San Francisco makes poor, workers pay for budget crisis

The capitalist economic crisis continues to wreck havoc on the lives of poor and working people across the country. The latest attack comes from the city of San Francisco. On Dec. 11, Mayor Gavin Newsom announced $118 million in budget cuts that will result in layoffs of over 400 city workers. According to news reports, the city is facing a $575 million budget deficit for next year.







San Francisco Mayor Gavin Newsom
San Francisco Mayor Gavin
Newsom should be taxing
corporations, not laying off workers.

Robert Haaland of the Service Employees International Union, which represents city workers, was quoted in the local media stating, “As far as we can tell, the pain is all at the bottom.” Haaland noted that three-quarters of those laid off are direct services providers. The Health Department is facing $26 million in cuts in mental health programs and homeless services.


The impact of the cuts will hardly affect, if at all, the rich that live in the city and benefit from all city services. It will affect the poor and working class for whom it is becoming more difficult to provide the basic needs for them and their families.


In spite of the disproportionate effect the cuts will have on low-income and working-class people, the business community will continue to benefit from operating in the city while making meager contributions to the city budget.
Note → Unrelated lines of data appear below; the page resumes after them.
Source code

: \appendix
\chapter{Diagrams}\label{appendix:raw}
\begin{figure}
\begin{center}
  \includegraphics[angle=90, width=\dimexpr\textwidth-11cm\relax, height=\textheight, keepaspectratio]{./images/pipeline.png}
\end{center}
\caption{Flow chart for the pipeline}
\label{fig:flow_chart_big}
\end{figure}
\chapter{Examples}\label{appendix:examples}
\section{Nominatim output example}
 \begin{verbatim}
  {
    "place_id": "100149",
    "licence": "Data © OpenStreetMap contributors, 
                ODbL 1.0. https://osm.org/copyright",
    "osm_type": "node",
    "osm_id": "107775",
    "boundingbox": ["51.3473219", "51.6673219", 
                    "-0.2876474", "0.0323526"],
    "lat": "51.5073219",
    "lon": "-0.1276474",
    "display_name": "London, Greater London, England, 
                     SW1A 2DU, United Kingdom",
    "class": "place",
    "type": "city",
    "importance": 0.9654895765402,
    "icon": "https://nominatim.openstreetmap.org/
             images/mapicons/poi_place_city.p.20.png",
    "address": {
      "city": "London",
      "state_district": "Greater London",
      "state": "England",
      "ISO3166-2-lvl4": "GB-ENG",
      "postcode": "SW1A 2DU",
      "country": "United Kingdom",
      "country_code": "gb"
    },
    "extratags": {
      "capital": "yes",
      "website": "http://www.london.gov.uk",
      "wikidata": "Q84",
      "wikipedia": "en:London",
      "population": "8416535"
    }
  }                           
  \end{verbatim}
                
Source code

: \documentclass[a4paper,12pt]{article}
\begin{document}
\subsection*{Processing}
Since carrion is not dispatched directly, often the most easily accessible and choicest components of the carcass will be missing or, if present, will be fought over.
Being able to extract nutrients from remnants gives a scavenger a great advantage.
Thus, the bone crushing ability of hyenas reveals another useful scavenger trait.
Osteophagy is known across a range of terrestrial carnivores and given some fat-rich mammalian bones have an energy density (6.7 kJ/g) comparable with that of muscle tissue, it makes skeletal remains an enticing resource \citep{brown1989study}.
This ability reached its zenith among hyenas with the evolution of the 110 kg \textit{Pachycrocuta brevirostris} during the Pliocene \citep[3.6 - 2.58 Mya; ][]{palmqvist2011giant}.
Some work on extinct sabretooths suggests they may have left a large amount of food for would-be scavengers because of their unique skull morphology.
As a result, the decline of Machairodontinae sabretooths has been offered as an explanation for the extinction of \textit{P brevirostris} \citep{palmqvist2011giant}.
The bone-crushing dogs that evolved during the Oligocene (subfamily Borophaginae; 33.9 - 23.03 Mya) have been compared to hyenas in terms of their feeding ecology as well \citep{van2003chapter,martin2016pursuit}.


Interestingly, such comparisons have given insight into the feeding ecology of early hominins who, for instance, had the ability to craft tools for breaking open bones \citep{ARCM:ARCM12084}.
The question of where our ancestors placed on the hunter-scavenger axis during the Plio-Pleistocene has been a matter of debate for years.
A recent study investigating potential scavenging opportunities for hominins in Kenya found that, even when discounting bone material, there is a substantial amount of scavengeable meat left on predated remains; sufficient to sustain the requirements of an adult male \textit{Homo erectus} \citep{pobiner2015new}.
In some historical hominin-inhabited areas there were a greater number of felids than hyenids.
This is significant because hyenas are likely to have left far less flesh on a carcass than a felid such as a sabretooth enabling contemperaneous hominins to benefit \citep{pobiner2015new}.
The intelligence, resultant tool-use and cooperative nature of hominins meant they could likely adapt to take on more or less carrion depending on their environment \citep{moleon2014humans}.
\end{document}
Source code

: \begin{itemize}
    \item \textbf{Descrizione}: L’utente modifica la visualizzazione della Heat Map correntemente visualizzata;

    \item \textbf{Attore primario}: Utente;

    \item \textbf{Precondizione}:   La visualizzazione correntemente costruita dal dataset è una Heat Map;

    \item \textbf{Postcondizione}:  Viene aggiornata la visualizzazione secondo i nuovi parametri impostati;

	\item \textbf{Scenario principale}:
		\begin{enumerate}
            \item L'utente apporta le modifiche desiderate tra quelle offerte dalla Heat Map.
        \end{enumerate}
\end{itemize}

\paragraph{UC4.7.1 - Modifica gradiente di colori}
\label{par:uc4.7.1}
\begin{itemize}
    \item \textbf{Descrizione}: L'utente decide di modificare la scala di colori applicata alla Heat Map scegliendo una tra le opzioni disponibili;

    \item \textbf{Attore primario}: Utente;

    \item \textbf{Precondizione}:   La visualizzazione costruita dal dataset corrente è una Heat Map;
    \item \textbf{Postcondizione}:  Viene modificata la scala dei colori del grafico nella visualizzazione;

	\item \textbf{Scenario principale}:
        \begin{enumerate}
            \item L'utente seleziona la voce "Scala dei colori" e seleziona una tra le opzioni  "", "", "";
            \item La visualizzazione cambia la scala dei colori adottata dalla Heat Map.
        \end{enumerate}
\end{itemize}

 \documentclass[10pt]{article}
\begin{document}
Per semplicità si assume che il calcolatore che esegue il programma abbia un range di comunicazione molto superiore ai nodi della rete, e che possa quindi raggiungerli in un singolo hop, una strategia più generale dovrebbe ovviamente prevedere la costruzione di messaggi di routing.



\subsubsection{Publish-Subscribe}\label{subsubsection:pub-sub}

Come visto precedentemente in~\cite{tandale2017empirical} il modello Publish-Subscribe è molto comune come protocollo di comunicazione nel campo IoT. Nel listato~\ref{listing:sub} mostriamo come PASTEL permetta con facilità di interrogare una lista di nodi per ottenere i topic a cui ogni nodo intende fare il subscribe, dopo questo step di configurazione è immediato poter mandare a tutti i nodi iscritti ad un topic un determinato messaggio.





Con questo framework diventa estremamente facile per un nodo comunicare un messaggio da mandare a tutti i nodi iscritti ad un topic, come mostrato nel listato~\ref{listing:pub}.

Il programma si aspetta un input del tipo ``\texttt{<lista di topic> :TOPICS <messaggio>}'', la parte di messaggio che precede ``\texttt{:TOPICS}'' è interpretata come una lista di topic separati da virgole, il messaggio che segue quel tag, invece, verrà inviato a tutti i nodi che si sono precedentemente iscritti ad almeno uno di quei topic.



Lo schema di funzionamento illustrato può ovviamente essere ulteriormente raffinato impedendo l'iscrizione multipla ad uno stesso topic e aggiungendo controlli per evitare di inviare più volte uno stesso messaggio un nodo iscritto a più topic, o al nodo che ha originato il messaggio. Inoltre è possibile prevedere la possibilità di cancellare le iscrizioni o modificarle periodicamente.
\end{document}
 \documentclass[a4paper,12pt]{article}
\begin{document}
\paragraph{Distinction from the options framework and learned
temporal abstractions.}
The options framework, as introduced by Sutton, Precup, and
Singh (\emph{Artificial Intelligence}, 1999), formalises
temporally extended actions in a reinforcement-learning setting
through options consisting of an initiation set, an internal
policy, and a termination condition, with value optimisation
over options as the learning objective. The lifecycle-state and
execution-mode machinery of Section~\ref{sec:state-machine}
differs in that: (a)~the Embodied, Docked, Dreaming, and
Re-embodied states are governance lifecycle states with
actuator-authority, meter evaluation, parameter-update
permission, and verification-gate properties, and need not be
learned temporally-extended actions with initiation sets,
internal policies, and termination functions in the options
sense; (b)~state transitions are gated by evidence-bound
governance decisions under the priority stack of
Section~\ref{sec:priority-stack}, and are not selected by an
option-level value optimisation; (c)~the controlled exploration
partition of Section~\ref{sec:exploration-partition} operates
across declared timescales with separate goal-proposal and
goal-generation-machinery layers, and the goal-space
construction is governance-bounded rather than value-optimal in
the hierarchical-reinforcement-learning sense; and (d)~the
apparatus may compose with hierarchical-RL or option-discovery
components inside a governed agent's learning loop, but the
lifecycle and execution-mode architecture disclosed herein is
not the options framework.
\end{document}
Thirty-two percent of the city budget will go to maintaining the local transit system, the public infrastructure and the airport, without which businesses cannot function.


Instead of cutting services of any kind to the poor and workers of the city, the city should be taxing the corporations that pay only 6 percent of the city budget. These corporations profit twice: first from the labor of the workers and then from infrastructure and services provided by the city—both funded by the disproportionate taxing of the working class.


There are numerous transnational corporations based in San Francisco that have made billions from the local economy as well from global exploitation. A tiny 1 percent surcharge could be levied against these companies to avoid the layoffs and close the budget deficit.


Those corporations and their respective 2007 profits include Del Monte, $169 million; PG&E, $991 million; URS, $113 million; McKesson Corporation, $751 million; and Wells Fargo Bank, $8.4 billion. Taxing these five corporations alone an extra 1 percent would raise $105 million. Other corporations headquartered in San Francisco include Bechtel, Dolby Laboratories, Industrial Light and Magic, Hills Bros., The Sharper Image and VISA.


If all these corporations were taxed proportionately for their use of city services, not only would there be no budget crisis, but the city could greatly expand services, provide free mass transit and improve the quality of life for the hundreds of thousands of workers who live and work in the city. This unhampered looting of city resources by these mega-profiteers shows unambiguously whose interests the government serves in the absence of an organized fight by the workers.